Top of Records shown

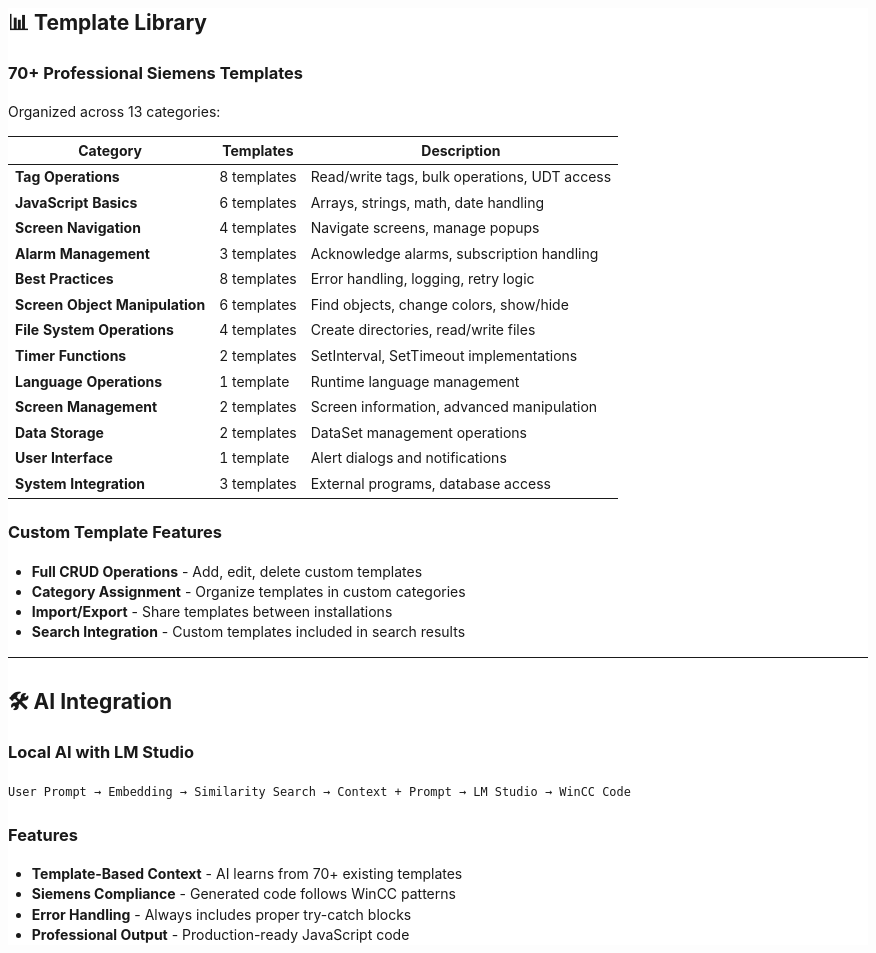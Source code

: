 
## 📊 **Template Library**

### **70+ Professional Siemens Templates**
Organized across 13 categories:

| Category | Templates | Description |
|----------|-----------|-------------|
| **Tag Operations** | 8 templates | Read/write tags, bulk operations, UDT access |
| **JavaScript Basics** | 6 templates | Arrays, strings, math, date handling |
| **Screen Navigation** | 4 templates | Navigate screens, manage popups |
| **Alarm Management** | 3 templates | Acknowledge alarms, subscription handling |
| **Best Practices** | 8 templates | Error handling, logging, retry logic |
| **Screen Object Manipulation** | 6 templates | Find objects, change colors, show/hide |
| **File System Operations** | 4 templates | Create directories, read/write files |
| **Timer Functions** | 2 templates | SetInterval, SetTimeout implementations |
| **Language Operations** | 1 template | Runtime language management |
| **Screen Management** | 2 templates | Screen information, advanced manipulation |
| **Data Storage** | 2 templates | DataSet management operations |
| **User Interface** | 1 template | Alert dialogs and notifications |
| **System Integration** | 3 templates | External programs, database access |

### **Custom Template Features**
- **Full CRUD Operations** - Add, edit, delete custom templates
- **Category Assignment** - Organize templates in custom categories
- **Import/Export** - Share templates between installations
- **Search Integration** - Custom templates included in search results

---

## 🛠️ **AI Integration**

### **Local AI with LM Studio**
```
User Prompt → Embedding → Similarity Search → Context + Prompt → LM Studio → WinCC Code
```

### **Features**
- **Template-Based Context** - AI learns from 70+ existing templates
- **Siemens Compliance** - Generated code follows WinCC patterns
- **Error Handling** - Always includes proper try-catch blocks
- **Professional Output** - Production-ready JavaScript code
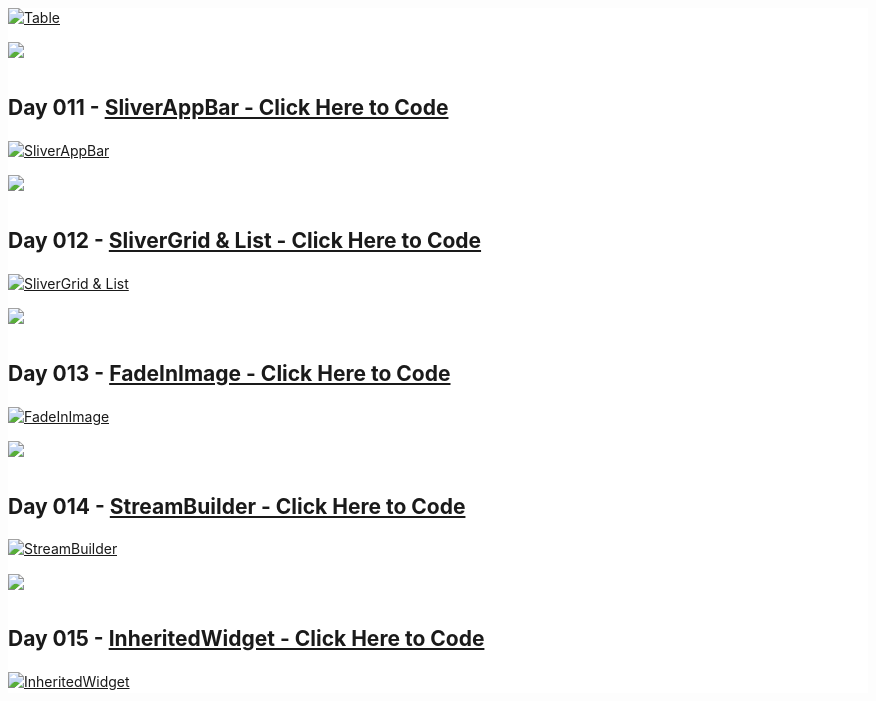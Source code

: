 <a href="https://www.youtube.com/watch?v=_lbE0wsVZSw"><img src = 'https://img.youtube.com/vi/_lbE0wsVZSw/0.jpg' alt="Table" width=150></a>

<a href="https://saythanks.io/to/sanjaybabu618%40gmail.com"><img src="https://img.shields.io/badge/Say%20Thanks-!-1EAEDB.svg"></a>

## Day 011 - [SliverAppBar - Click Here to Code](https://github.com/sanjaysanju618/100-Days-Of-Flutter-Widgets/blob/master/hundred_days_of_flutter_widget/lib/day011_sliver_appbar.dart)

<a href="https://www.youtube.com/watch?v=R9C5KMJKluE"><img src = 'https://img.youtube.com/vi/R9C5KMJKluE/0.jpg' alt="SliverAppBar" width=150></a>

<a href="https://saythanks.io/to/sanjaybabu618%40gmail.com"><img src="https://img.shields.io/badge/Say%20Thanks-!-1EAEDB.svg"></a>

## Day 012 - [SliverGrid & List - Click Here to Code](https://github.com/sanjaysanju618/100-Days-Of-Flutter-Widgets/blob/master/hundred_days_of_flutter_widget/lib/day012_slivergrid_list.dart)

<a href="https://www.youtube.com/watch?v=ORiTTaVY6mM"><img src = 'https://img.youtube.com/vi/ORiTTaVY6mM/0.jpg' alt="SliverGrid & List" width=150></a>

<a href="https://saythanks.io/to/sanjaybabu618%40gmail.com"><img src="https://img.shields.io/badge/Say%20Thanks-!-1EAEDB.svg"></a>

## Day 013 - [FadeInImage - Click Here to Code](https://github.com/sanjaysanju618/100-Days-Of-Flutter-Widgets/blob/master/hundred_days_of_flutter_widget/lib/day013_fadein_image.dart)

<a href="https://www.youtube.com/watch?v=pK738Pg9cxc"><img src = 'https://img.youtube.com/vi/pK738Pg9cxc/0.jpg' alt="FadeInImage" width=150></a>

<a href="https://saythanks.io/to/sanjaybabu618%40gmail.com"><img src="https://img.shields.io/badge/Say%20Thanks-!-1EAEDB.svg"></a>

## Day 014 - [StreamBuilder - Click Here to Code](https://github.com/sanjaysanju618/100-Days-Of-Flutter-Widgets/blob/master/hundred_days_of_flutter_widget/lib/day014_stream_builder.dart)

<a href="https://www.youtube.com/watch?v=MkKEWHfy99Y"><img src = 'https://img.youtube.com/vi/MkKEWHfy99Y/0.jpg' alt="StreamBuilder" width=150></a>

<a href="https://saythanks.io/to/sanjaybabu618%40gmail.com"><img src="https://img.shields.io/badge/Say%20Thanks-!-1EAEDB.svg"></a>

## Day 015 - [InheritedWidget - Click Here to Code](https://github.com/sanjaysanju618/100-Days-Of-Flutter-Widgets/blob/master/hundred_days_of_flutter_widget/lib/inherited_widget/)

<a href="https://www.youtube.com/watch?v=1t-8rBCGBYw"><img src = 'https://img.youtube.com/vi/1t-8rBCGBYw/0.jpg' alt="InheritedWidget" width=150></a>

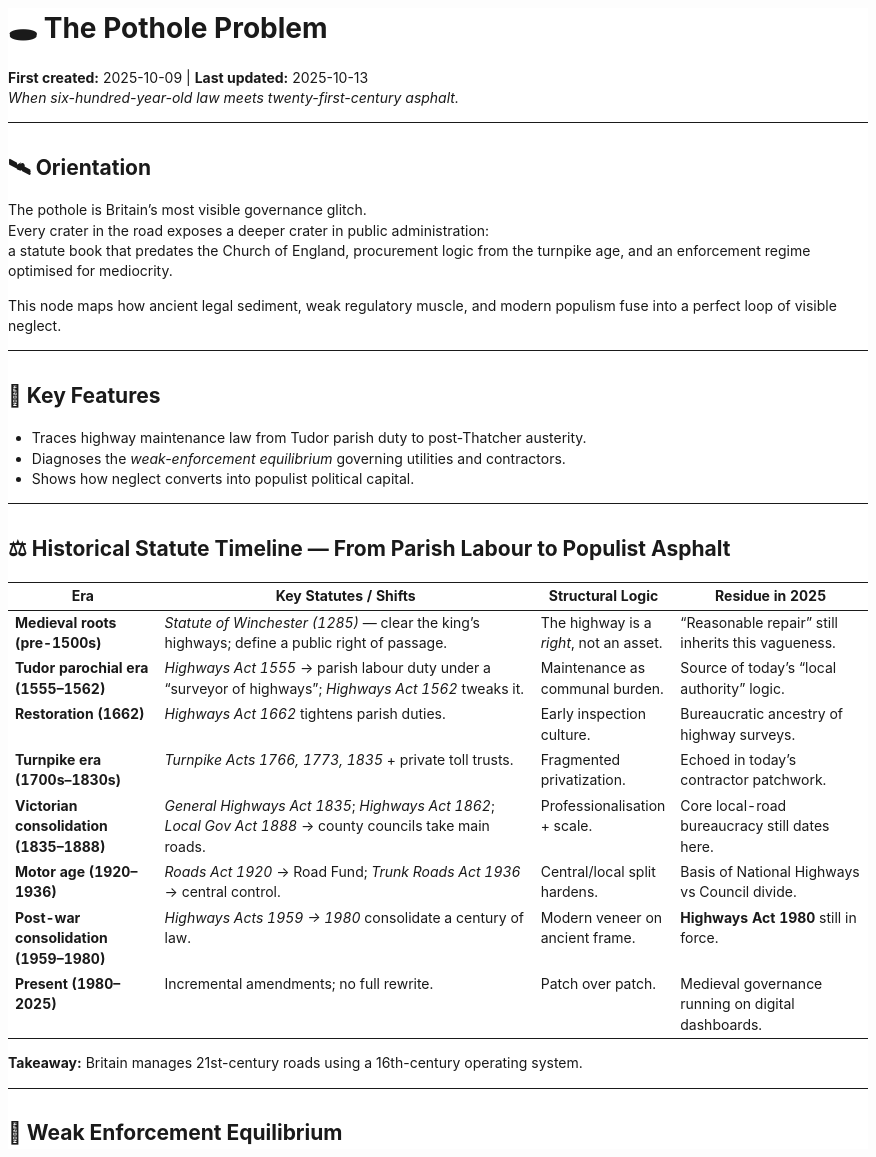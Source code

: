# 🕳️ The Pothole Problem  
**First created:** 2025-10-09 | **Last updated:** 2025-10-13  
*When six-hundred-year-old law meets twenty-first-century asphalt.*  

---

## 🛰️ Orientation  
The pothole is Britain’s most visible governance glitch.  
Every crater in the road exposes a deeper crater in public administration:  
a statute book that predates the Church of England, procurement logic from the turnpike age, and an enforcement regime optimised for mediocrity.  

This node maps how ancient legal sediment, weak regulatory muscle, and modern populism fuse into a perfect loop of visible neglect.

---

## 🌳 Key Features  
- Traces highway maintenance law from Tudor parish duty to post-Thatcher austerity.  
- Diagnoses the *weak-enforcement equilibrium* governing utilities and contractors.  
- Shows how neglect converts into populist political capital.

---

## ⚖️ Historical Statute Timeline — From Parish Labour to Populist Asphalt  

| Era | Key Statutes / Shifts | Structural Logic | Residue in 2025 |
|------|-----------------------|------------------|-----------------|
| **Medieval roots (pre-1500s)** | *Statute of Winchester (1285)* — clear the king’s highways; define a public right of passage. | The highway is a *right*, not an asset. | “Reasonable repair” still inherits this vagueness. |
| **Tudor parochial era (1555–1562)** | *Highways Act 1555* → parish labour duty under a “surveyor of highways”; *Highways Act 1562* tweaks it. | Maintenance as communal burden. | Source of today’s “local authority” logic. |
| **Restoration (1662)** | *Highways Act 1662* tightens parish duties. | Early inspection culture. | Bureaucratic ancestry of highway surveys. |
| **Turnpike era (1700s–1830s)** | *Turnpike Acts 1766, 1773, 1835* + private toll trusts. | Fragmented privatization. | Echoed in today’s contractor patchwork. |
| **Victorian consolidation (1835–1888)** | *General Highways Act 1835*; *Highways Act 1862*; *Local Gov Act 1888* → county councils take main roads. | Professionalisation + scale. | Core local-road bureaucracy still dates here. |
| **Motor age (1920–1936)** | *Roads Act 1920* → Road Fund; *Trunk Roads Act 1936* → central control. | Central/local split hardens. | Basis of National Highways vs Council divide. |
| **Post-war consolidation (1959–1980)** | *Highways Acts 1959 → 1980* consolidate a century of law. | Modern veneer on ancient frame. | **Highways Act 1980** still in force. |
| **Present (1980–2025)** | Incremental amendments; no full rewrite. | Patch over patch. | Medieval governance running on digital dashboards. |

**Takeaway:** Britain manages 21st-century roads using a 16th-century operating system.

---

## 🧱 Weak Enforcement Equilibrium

Bottom of Records shown

- [Activity] Copy the lines above exactly. Start with the line containing "Every crater in", end with the line containing "in force. |", and include both.

- [Problem solution]
Every crater in the road exposes a deeper crater in public administration:  
a statute book that predates the Church of England, procurement logic from the turnpike age, and an enforcement regime optimised for mediocrity.  

This node maps how ancient legal sediment, weak regulatory muscle, and modern populism fuse into a perfect loop of visible neglect.

---

## 🌳 Key Features  
- Traces highway maintenance law from Tudor parish duty to post-Thatcher austerity.  
- Diagnoses the *weak-enforcement equilibrium* governing utilities and contractors.  
- Shows how neglect converts into populist political capital.

---

## ⚖️ Historical Statute Timeline — From Parish Labour to Populist Asphalt  

| Era | Key Statutes / Shifts | Structural Logic | Residue in 2025 |
|------|-----------------------|------------------|-----------------|
| **Medieval roots (pre-1500s)** | *Statute of Winchester (1285)* — clear the king’s highways; define a public right of passage. | The highway is a *right*, not an asset. | “Reasonable repair” still inherits this vagueness. |
| **Tudor parochial era (1555–1562)** | *Highways Act 1555* → parish labour duty under a “surveyor of highways”; *Highways Act 1562* tweaks it. | Maintenance as communal burden. | Source of today’s “local authority” logic. |
| **Restoration (1662)** | *Highways Act 1662* tightens parish duties. | Early inspection culture. | Bureaucratic ancestry of highway surveys. |
| **Turnpike era (1700s–1830s)** | *Turnpike Acts 1766, 1773, 1835* + private toll trusts. | Fragmented privatization. | Echoed in today’s contractor patchwork. |
| **Victorian consolidation (1835–1888)** | *General Highways Act 1835*; *Highways Act 1862*; *Local Gov Act 1888* → county councils take main roads. | Professionalisation + scale. | Core local-road bureaucracy still dates here. |
| **Motor age (1920–1936)** | *Roads Act 1920* → Road Fund; *Trunk Roads Act 1936* → central control. | Central/local split hardens. | Basis of National Highways vs Council divide. |
| **Post-war consolidation (1959–1980)** | *Highways Acts 1959 → 1980* consolidate a century of law. | Modern veneer on ancient frame. | **Highways Act 1980** still in force. |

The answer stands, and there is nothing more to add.